## GOAL OF THE EXERCISE:
Your answer must be one number: the count of lines below that hold the word "cost".

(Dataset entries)
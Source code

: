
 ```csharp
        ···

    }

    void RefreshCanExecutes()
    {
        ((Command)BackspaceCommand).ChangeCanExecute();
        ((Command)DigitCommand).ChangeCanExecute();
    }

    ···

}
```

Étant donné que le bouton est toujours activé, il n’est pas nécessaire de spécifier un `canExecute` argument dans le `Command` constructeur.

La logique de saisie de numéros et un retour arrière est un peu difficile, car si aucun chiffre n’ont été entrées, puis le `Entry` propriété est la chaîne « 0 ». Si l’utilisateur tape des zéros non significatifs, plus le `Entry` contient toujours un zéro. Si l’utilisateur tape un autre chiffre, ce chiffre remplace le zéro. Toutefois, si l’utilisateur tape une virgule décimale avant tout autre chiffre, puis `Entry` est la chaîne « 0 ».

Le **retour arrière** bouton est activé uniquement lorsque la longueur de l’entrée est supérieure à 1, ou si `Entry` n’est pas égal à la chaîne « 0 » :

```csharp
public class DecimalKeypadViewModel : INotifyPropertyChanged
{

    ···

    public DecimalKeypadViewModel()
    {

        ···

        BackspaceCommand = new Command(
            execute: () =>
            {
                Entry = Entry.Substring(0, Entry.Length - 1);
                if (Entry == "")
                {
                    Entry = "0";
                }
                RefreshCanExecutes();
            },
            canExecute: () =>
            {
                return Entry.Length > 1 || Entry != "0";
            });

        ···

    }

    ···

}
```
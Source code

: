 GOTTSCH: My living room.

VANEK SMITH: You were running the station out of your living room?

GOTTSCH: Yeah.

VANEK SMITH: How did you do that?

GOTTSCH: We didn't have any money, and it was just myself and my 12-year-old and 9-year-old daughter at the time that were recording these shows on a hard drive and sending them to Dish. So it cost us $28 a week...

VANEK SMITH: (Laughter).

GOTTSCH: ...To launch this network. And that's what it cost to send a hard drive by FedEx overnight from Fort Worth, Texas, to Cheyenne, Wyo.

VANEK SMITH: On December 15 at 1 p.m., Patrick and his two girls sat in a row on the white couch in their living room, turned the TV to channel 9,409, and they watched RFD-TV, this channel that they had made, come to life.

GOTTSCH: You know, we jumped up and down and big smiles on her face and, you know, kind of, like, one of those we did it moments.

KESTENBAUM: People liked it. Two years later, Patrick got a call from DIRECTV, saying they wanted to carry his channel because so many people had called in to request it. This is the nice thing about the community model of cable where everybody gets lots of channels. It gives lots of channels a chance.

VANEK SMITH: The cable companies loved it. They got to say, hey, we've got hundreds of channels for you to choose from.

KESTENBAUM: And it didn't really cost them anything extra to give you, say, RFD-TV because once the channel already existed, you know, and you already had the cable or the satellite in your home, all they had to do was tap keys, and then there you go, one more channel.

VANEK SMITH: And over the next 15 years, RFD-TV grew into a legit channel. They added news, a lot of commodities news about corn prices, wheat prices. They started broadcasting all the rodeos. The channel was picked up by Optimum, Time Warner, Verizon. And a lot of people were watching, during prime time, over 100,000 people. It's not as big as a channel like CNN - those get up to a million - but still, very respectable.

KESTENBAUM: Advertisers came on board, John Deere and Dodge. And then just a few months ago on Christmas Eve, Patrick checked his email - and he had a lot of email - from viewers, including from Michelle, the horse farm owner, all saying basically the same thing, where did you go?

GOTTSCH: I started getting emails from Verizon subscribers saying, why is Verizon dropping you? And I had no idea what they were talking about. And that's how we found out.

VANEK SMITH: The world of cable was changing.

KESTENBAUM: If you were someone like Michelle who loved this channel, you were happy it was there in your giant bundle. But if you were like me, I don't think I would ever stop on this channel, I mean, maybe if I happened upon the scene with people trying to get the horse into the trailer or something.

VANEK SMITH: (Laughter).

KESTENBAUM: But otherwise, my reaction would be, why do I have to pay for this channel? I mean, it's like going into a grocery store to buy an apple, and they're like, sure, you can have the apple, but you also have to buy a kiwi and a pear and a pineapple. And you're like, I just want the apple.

## TASK OUTPUT:
3